The Other View
We have become a disgrace to our neighbors, scorn and contempt to all round us. How long, O LORD, will You rage forever, Your fury burn like fire? Pour out Your wrath on the nations that did not know You and on the kingdoms that did not call on Your name. Psalm 79:4-6 (Hebrew Bible) Robert Alter
How long, O LORD – What would Asaph write today? What would he say after another 2000 years of pogroms, the Holocaust, and contemporary violence toward Israel? If he wrote ʿad mā (“how long”) in 1000 BCE, what expression would he use today? Perhaps there isn’t a word strong enough. Will it go on forever? So it seems. Why? Why do You not rescue Your people?

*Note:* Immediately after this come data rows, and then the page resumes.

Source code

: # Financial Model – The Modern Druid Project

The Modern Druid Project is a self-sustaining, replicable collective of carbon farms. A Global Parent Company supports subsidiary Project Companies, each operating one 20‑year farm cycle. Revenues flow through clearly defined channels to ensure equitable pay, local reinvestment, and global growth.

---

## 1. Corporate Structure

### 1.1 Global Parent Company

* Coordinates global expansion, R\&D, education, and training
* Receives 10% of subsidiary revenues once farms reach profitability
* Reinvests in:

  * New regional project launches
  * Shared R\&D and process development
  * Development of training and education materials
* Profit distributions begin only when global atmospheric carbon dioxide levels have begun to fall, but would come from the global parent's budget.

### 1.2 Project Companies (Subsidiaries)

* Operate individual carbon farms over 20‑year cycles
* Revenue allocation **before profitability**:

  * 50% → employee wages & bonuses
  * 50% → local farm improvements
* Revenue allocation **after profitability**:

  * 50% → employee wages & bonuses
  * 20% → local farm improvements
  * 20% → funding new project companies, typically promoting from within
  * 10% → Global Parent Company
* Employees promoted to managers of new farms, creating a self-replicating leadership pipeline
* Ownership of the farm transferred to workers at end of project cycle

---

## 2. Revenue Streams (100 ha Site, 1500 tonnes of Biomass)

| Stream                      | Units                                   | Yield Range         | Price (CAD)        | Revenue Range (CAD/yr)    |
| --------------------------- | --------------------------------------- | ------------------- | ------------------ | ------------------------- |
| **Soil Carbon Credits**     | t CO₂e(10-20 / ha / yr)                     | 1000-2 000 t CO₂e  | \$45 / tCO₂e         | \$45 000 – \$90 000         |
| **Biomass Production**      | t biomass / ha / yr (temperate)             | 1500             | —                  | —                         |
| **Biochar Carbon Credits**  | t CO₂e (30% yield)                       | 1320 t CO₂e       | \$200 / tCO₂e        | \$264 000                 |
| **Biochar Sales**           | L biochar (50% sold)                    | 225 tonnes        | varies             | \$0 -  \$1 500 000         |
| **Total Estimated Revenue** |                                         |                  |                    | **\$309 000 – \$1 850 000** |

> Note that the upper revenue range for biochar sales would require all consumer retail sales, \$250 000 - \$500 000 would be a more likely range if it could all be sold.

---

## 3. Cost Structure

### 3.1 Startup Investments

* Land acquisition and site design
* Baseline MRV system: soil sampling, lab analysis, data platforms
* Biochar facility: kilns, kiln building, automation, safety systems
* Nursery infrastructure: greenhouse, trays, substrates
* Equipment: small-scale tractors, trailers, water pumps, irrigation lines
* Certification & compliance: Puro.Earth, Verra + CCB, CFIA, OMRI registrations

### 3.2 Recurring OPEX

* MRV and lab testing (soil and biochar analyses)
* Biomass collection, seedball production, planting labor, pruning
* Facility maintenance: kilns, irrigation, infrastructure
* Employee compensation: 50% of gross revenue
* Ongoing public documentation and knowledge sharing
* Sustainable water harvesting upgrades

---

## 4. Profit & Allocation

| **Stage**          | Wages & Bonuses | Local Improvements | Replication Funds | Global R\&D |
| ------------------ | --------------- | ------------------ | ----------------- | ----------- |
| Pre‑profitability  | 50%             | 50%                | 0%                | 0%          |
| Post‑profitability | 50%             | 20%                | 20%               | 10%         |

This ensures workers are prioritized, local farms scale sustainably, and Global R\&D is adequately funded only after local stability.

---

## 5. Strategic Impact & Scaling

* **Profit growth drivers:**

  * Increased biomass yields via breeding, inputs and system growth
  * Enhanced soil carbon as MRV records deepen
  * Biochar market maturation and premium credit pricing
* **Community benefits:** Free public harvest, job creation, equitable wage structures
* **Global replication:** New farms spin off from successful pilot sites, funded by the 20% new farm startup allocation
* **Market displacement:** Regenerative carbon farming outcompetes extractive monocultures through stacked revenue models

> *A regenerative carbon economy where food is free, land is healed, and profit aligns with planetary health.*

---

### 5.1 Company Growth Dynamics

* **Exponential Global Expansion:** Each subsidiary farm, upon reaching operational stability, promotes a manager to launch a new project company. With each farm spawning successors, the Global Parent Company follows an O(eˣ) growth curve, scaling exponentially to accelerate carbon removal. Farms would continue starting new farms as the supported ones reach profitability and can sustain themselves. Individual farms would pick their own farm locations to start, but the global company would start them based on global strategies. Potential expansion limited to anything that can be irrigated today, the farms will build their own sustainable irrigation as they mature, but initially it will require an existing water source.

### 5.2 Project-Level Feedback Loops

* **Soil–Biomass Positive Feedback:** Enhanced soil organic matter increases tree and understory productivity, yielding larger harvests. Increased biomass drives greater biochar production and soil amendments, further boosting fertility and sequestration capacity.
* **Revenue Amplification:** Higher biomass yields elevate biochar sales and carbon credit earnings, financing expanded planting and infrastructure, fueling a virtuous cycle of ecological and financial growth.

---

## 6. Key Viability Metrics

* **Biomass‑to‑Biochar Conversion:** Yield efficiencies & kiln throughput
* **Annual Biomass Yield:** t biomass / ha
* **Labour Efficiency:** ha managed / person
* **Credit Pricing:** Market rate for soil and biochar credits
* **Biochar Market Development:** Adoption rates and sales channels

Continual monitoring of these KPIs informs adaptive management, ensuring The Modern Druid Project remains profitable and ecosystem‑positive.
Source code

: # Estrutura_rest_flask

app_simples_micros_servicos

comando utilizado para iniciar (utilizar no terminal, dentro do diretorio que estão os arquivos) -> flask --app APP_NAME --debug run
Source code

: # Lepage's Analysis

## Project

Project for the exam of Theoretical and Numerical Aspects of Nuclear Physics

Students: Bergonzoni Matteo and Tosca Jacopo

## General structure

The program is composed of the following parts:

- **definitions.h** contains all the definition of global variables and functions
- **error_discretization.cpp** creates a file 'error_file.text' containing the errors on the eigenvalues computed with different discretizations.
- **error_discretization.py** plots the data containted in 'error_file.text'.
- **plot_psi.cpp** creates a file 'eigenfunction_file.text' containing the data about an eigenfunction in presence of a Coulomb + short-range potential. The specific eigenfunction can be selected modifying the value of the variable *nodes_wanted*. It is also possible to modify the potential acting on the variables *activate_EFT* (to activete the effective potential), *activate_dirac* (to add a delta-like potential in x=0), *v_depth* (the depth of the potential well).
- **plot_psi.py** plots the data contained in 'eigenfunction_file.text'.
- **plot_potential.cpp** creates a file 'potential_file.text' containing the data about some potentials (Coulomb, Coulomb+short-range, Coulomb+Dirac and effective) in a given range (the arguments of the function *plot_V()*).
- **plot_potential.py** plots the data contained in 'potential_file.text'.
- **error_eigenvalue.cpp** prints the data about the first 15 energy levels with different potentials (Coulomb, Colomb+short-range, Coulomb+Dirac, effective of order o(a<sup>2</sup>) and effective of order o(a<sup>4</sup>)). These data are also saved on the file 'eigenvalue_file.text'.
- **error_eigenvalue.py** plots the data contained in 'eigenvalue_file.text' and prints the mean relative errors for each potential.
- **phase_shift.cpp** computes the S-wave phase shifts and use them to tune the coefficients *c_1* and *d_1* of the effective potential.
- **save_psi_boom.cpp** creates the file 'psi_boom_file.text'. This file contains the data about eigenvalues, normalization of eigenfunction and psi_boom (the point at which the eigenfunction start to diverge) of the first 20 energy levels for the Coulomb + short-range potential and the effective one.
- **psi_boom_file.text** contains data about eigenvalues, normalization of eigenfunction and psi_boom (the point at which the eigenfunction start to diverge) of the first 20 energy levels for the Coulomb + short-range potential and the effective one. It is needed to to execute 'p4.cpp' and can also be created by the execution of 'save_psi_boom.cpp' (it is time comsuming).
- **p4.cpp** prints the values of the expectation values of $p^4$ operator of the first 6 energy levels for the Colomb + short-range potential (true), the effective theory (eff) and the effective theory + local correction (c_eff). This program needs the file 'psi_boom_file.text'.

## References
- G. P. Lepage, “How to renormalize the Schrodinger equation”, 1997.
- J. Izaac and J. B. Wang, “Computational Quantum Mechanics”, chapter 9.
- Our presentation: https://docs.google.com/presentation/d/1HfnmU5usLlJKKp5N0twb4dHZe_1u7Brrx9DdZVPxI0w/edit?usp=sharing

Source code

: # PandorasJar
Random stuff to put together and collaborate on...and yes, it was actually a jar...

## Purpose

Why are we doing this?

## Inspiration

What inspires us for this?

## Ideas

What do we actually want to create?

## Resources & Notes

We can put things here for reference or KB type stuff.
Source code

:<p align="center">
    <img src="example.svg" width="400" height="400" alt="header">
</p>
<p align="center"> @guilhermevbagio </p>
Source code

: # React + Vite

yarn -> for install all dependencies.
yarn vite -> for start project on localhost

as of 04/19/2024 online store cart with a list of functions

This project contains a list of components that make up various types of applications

And now we see that Asaph’s view is entirely the opposite of most of us. He does not consider the evil motives of the enemies. He does not lay the blame at their doorsteps. He does not demand justice from them. His focus—his only focus—is on God’s involvement. It is God, not the enemies, who controls this situation. Asaph’s expectation is that God will protect His people. But that isn’t happening. The question is not “Why do these blasphemers attack us?” The question is “Why doesn’t God intervene?” Something is wrong, and it’s not that God’s enemies seek to destroy His people. They have always sought that objective. What’s wrong is that it is happening! If God is sovereign, and if He loves Israel, then why? We have the same question today—IN CAPTIAL LETTERS and EXCLAMATION POINTS!! Maybe even BOLD!
This, or course, is not just Asaph’s concern. It is the concern of every follower of the God of Israel. We believe that God is the God of all creation. That He is the one true God. That He loves His people. That He is the one sovereign of all human history. And so the contradiction. Is He powerless? No, impossible! Then why does He defer, why does He wait, why does He not rescue? Can it be that we are unworthy? But, of course we are—and He already knows this. He has proclaimed His love despite our unworthiness. That cannot be the reason. Then what?
You will notice that Asaph considers the scourge of the enemies to be the rage of God. ʾānēp is the Hebrew. An angry face toward the people who have sinned (cf. Deuteronomy 1:37). “ʾap gives specific emphasis to the emotional aspect of anger and wrath.”[1] This is not a matter of legal proceedings, not the judgment of a court, even a heavenly court. This is God being outraged, furious, incensed. But where is mercy? Where is compassion, the first characteristic of this Creator God? “How long will Your anger persist?” asks Asaph, because as long as it does the people suffer and die. And what is the answer?
Already “too long.” Thousands of years too long. Hundreds of days too long for each one of us. The question of all creation. “How long?” “For we know that the whole creation groans and suffers the pains of childbirth together until now. And not only that, but also we ourselves, having the first fruits of the Spirit, even we ourselves groan within ourselves, waiting eagerly for our adoption as sons and daughters, the redemption of our body (Romans 8:22-23). ʿad mā.
Topical Index: ʿad mā, how long, anger, enemy, Psalm 79:4-6
[1] (1999). 133 אָנֵף. R. L. Harris, G. L. Archer Jr., & B. K. Waltke (Eds.), Theological Wordbook of the Old Testament (electronic ed., p. 58). Chicago: Moody Press.
Yes… the groaning persists until “the opportune time”… even as that character of time was manifest in Christ “while mankind was still powerless…”
“…yet at the opportune time Christ died for the ungodly… for if, being yet adversaries of God we were reconciled to God through the death of his Son, by much more, having been reconciled, we will be saved by his life.” (Cf. Romans 5:6-10)
Blessed is he who comes in the name of Yahweh. We bless you from the house of Yahweh.